In the realm of non-fiction, that is. Non-fiction knows what it is not (fiction) but not what it is. Any writer a notch or two above a hack knows that the presumption that a mere journalist can discover the "truth" is a fiction even more outrageous than fiction itself.

Do you know how it feels to begin a story, say just a little story, about something you know little about? Tonight, I'm recalling my years as a part-time editorial writer for the old San Francisco Examiner, the one founded by William Randolph Hearst.

This was one of my three jobs at that time, the other being my main day job and a teaching post at the University of California, Berkeley, Graduate School of Journalism.

The newspaper called me into work just a few times a year, often in summer or around a holiday. At that time, I was going through my first divorce and the collapse of job after job in the violent American media economy.

My memory of this particular editorial was that it was due very close to Christmas, and I know I used my earnings from it to buy the kids presents.

The subject I decided to write about that day was loneliness. I had often experienced this feeling, all of my life. In those years, although I had a new girlfriend whom I loved and with whom I would eventually create a family, I always was worried about my first kids and my first wife.

Were they safe?

My fantasies of controlling reality still governed my behavior at that tender age of the early 40s.

One night, my kids were driven into the inner city by their Mom to meet me and haul away a couple boxes of books I'd carefully acquired for their use. They intended to sell these books at a used bookstore to raise money for their "teen center" in Mill Valley.

As I waited for them to arrive, parked across the street, a dangerous-looking man appeared on the scene. Just then, my two precious teenaged daughters jumped out of their mother's car and ran happily to the front door of the old warehouse where I worked. As I watched, with horror, the scary man I'd spotted earlier pulled a knife out from one of his socks and began to approach my girls.

I gunned the engine of my car, honked the horn, and flashed my headlights and drove straight up on the curb of the sidewalk where he was stalking my girls. Luckily, this panicked him and he left the scene, because otherwise, naturally, I would have had to somehow murder him.

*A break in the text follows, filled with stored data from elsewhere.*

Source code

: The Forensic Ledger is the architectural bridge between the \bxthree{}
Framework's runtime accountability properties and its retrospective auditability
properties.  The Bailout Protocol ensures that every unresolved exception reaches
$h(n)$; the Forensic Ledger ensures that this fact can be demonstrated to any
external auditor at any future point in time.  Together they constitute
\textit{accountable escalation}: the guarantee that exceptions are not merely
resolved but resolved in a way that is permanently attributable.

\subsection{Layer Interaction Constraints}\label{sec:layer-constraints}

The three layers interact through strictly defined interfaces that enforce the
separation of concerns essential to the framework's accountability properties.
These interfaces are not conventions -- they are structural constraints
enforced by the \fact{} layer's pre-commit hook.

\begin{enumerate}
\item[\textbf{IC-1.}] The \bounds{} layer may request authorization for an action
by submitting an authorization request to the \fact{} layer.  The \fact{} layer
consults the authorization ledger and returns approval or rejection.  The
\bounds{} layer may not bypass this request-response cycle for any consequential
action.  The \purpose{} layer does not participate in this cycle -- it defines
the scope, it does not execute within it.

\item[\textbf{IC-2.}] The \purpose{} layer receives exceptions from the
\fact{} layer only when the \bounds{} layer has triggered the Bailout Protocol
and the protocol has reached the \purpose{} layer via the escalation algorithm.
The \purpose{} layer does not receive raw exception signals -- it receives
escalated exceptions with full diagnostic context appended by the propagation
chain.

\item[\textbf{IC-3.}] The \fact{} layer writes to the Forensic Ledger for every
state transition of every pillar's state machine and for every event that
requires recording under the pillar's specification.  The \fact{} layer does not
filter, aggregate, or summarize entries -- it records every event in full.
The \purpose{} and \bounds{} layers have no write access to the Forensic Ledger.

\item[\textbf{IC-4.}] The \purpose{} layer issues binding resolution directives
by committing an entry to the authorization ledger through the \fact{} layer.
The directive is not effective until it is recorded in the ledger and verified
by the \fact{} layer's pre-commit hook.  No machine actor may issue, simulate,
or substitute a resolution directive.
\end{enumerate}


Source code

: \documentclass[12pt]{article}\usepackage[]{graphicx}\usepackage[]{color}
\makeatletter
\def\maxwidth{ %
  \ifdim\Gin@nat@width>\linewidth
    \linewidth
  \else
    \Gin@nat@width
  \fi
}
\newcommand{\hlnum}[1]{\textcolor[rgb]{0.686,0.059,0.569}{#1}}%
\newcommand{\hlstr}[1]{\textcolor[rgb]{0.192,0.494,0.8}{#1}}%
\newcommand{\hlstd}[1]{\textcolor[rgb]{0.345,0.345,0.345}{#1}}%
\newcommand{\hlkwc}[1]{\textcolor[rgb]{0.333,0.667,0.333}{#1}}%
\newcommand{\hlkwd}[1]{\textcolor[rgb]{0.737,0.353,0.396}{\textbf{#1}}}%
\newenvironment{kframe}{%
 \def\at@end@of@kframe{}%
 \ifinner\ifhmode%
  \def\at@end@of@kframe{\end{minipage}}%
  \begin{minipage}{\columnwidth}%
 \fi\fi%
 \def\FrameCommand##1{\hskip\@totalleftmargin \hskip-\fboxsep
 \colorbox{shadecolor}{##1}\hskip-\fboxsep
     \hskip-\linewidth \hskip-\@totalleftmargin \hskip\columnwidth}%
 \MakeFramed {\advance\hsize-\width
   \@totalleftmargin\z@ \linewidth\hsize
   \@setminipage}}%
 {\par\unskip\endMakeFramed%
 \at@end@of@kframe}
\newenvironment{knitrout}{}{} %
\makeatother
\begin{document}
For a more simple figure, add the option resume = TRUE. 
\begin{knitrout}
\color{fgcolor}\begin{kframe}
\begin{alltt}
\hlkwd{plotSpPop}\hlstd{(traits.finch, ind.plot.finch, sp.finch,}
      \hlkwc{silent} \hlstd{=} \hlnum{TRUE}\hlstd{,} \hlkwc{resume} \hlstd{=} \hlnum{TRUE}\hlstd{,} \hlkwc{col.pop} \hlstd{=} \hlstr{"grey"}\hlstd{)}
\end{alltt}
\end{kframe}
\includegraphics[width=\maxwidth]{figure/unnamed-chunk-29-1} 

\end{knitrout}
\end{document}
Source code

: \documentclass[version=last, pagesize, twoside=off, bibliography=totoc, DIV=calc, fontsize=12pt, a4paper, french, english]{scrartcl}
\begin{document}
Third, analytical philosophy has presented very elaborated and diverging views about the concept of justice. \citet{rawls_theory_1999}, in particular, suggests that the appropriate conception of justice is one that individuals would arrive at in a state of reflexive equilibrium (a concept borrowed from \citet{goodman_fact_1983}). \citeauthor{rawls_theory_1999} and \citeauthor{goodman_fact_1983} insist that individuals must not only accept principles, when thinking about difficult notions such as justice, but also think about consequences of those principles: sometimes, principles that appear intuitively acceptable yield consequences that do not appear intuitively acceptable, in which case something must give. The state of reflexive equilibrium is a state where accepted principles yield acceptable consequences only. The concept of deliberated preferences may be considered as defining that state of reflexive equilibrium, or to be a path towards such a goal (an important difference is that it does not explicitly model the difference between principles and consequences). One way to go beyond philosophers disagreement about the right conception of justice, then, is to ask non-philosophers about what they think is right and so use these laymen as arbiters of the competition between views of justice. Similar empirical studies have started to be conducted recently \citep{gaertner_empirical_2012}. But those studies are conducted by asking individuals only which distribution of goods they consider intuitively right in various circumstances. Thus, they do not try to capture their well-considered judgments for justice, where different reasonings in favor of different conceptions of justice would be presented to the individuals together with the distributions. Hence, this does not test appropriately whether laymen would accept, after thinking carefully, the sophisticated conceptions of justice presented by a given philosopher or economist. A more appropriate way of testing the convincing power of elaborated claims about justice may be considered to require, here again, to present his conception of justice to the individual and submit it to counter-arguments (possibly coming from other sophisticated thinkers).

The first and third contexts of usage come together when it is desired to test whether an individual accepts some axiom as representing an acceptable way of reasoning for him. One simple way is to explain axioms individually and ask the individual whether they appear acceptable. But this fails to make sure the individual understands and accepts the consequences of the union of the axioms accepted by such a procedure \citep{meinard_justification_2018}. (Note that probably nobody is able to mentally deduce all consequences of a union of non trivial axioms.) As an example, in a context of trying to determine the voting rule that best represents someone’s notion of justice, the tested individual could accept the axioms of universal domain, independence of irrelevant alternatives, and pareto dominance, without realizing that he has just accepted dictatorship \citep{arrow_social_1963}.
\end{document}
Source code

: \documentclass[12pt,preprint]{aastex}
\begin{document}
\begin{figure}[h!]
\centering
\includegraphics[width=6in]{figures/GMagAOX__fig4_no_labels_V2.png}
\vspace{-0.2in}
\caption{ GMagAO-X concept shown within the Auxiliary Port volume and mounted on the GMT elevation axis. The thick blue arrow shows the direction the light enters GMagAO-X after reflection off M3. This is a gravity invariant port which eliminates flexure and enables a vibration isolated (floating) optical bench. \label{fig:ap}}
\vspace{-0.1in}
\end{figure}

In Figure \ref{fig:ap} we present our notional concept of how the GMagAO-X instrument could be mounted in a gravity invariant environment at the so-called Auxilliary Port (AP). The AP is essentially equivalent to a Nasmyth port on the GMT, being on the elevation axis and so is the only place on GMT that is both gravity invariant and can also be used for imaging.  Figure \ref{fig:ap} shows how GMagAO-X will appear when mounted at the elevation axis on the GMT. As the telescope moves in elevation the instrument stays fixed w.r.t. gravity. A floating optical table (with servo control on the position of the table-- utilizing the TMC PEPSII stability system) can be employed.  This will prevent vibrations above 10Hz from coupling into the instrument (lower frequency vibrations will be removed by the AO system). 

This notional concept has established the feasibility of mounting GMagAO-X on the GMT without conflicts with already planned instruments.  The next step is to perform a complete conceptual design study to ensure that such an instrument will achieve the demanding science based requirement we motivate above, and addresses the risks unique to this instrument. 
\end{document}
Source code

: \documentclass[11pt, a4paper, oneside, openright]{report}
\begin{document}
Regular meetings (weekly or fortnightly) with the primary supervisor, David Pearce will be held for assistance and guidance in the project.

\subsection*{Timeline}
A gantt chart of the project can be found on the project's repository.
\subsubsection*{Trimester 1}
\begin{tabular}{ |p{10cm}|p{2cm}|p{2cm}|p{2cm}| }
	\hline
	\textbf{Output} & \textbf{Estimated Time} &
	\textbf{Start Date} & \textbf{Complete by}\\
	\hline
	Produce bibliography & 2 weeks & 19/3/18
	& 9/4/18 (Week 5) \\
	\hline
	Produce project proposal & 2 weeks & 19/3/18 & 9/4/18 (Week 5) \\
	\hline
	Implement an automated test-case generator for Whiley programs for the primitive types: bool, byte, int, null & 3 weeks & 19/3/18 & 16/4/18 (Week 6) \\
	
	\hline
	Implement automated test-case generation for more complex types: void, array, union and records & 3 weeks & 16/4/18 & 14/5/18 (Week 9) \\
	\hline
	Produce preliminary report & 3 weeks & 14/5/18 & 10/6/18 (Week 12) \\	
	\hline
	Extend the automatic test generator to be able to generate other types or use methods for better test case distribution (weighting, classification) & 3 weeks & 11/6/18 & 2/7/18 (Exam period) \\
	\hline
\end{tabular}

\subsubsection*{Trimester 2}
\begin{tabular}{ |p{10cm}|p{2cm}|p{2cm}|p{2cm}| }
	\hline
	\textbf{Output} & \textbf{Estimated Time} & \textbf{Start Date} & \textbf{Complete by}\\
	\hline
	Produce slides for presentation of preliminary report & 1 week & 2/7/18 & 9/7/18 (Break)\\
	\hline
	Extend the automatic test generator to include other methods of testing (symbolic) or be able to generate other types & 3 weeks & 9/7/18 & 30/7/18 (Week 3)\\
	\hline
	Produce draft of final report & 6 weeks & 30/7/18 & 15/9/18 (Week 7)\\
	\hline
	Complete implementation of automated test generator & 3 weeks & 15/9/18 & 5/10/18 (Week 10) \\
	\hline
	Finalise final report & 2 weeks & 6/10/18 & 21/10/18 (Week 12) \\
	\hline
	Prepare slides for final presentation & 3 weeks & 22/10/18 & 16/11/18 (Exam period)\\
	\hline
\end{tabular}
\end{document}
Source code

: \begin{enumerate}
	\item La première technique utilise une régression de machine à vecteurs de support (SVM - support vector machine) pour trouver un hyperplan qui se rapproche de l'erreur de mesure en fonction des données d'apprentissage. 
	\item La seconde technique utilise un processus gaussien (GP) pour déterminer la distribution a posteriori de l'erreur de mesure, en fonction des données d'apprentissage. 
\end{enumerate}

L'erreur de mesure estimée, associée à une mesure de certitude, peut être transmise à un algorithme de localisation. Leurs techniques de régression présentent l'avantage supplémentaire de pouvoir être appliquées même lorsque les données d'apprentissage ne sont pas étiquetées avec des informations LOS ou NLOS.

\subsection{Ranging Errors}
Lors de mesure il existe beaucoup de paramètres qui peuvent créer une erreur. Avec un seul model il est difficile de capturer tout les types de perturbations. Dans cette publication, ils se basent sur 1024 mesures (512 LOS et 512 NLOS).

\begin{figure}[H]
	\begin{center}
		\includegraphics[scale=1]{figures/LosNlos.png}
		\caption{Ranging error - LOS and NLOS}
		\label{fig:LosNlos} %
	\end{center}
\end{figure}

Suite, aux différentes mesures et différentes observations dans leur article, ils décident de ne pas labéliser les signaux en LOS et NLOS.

I don't think my daughters ever knew why I acted so strange that night behind the wheel of my car. I didn't have the vocabulary to tell them, as they were still so sweet, so innocent, and so very vulnerable.

***

Back to my editorial project.




I figured the loneliest (and to me, the scariest) place nearby the Examiner was the alley running westward between Fifth and Sixth Streets.

So, I went out there at dusk, still in time to hit my deadline, and walked its length, slowly. I saw men shooting up, and exchanging drugs. I saw people passed out, and people arguing. What I didn't see was anyone representing any kind of threat to me.

Everyone there was in the process of self-destructing.



I no longer remember exactly what I wrote in that (unsigned) editorial. Maybe one of these days I'll find it and republish it here. But I do know that I felt at the time: That I had truly found the loneliest place on earth, just next door to our big, shiny office, an alley where men came to die, slowly, and where I, as a writer, came to witness their demise.

That, my friend, is a story we should never cease to tell.